WHAT THE TASK ASKS →
This exercise asks for the records to be retyped exactly as they read.
[[ THE DATA, beginning ]]
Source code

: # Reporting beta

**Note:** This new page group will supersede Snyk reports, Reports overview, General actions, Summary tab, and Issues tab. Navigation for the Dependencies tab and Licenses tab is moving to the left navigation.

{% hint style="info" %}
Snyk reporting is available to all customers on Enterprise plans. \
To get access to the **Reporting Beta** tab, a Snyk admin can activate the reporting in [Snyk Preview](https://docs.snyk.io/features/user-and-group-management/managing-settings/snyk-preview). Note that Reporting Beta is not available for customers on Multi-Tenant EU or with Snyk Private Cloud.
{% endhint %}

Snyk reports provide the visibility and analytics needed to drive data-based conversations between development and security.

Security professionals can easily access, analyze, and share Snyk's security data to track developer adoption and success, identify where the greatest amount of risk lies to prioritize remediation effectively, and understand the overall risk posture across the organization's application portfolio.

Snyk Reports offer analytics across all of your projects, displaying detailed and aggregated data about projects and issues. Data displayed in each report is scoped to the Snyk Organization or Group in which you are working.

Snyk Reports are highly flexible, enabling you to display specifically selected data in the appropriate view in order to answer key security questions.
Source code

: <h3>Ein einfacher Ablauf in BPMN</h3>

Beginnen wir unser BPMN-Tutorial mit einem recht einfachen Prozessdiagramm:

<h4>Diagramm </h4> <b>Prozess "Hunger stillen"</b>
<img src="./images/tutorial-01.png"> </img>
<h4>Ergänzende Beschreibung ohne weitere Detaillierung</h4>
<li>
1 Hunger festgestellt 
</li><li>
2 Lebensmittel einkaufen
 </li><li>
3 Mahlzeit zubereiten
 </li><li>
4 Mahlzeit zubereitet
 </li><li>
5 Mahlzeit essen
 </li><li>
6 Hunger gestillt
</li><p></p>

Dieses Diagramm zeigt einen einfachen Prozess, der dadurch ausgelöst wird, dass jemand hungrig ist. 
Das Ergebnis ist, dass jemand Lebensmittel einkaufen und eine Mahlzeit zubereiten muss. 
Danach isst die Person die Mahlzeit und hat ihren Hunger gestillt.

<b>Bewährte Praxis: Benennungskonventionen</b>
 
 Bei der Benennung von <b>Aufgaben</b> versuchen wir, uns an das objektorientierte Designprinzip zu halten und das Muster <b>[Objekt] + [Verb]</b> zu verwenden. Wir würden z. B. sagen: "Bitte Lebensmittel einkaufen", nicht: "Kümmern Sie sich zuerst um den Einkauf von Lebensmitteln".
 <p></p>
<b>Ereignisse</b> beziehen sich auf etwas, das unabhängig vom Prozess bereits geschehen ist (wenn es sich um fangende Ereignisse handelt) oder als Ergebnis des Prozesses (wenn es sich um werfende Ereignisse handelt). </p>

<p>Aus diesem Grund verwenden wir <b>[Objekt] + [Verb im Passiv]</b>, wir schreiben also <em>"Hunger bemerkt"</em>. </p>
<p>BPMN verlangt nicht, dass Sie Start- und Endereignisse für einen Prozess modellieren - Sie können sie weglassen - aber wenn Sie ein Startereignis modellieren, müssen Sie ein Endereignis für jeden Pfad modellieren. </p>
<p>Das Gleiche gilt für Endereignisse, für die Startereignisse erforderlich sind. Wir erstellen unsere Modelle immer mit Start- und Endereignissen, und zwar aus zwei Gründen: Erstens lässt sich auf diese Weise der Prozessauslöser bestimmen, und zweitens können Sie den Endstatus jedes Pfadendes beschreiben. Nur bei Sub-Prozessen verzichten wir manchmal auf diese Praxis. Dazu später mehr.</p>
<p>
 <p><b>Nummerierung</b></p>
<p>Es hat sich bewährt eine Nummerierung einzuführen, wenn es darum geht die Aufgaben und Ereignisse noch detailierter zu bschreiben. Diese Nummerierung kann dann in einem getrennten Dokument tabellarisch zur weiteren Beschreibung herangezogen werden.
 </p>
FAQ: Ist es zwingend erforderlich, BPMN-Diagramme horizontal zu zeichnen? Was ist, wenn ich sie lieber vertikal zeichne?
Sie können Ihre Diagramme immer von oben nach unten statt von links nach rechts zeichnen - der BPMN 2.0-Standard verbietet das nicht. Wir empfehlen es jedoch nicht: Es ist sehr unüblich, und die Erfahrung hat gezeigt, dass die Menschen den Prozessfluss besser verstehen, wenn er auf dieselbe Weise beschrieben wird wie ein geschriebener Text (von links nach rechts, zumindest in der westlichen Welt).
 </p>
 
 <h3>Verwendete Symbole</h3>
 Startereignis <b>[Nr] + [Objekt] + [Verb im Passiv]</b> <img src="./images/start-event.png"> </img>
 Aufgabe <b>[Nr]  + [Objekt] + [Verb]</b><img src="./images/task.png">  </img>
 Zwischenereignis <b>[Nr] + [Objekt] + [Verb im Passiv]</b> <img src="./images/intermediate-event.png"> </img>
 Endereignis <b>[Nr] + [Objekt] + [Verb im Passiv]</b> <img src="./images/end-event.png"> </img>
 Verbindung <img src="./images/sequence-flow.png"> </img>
[[ THE DATA, end ]]
PROBLEM SOLUTION →
Source code

: # Reporting beta

**Note:** This new page group will supersede Snyk reports, Reports overview, General actions, Summary tab, and Issues tab. Navigation for the Dependencies tab and Licenses tab is moving to the left navigation.

{% hint style="info" %}
Snyk reporting is available to all customers on Enterprise plans. \
To get access to the **Reporting Beta** tab, a Snyk admin can activate the reporting in [Snyk Preview](https://docs.snyk.io/features/user-and-group-management/managing-settings/snyk-preview). Note that Reporting Beta is not available for customers on Multi-Tenant EU or with Snyk Private Cloud.
{% endhint %}

Snyk reports provide the visibility and analytics needed to drive data-based conversations between development and security.

Security professionals can easily access, analyze, and share Snyk's security data to track developer adoption and success, identify where the greatest amount of risk lies to prioritize remediation effectively, and understand the overall risk posture across the organization's application portfolio.

Snyk Reports offer analytics across all of your projects, displaying detailed and aggregated data about projects and issues. Data displayed in each report is scoped to the Snyk Organization or Group in which you are working.

Snyk Reports are highly flexible, enabling you to display specifically selected data in the appropriate view in order to answer key security questions.
Source code

: <h3>Ein einfacher Ablauf in BPMN</h3>

Beginnen wir unser BPMN-Tutorial mit einem recht einfachen Prozessdiagramm:

<h4>Diagramm </h4> <b>Prozess "Hunger stillen"</b>
<img src="./images/tutorial-01.png"> </img>
<h4>Ergänzende Beschreibung ohne weitere Detaillierung</h4>
<li>
1 Hunger festgestellt 
</li><li>
2 Lebensmittel einkaufen
 </li><li>
3 Mahlzeit zubereiten
 </li><li>
4 Mahlzeit zubereitet
 </li><li>
5 Mahlzeit essen
 </li><li>
6 Hunger gestillt
</li><p></p>

Dieses Diagramm zeigt einen einfachen Prozess, der dadurch ausgelöst wird, dass jemand hungrig ist. 
Das Ergebnis ist, dass jemand Lebensmittel einkaufen und eine Mahlzeit zubereiten muss. 
Danach isst die Person die Mahlzeit und hat ihren Hunger gestillt.

<b>Bewährte Praxis: Benennungskonventionen</b>
 
 Bei der Benennung von <b>Aufgaben</b> versuchen wir, uns an das objektorientierte Designprinzip zu halten und das Muster <b>[Objekt] + [Verb]</b> zu verwenden. Wir würden z. B. sagen: "Bitte Lebensmittel einkaufen", nicht: "Kümmern Sie sich zuerst um den Einkauf von Lebensmitteln".
 <p></p>
<b>Ereignisse</b> beziehen sich auf etwas, das unabhängig vom Prozess bereits geschehen ist (wenn es sich um fangende Ereignisse handelt) oder als Ergebnis des Prozesses (wenn es sich um werfende Ereignisse handelt). </p>

<p>Aus diesem Grund verwenden wir <b>[Objekt] + [Verb im Passiv]</b>, wir schreiben also <em>"Hunger bemerkt"</em>. </p>
<p>BPMN verlangt nicht, dass Sie Start- und Endereignisse für einen Prozess modellieren - Sie können sie weglassen - aber wenn Sie ein Startereignis modellieren, müssen Sie ein Endereignis für jeden Pfad modellieren. </p>
<p>Das Gleiche gilt für Endereignisse, für die Startereignisse erforderlich sind. Wir erstellen unsere Modelle immer mit Start- und Endereignissen, und zwar aus zwei Gründen: Erstens lässt sich auf diese Weise der Prozessauslöser bestimmen, und zweitens können Sie den Endstatus jedes Pfadendes beschreiben. Nur bei Sub-Prozessen verzichten wir manchmal auf diese Praxis. Dazu später mehr.</p>
<p>
 <p><b>Nummerierung</b></p>
<p>Es hat sich bewährt eine Nummerierung einzuführen, wenn es darum geht die Aufgaben und Ereignisse noch detailierter zu bschreiben. Diese Nummerierung kann dann in einem getrennten Dokument tabellarisch zur weiteren Beschreibung herangezogen werden.
 </p>
FAQ: Ist es zwingend erforderlich, BPMN-Diagramme horizontal zu zeichnen? Was ist, wenn ich sie lieber vertikal zeichne?
Sie können Ihre Diagramme immer von oben nach unten statt von links nach rechts zeichnen - der BPMN 2.0-Standard verbietet das nicht. Wir empfehlen es jedoch nicht: Es ist sehr unüblich, und die Erfahrung hat gezeigt, dass die Menschen den Prozessfluss besser verstehen, wenn er auf dieselbe Weise beschrieben wird wie ein geschriebener Text (von links nach rechts, zumindest in der westlichen Welt).
 </p>
 
 <h3>Verwendete Symbole</h3>
 Startereignis <b>[Nr] + [Objekt] + [Verb im Passiv]</b> <img src="./images/start-event.png"> </img>
 Aufgabe <b>[Nr]  + [Objekt] + [Verb]</b><img src="./images/task.png">  </img>
 Zwischenereignis <b>[Nr] + [Objekt] + [Verb im Passiv]</b> <img src="./images/intermediate-event.png"> </img>
 Endereignis <b>[Nr] + [Objekt] + [Verb im Passiv]</b> <img src="./images/end-event.png"> </img>
 Verbindung <img src="./images/sequence-flow.png"> </img>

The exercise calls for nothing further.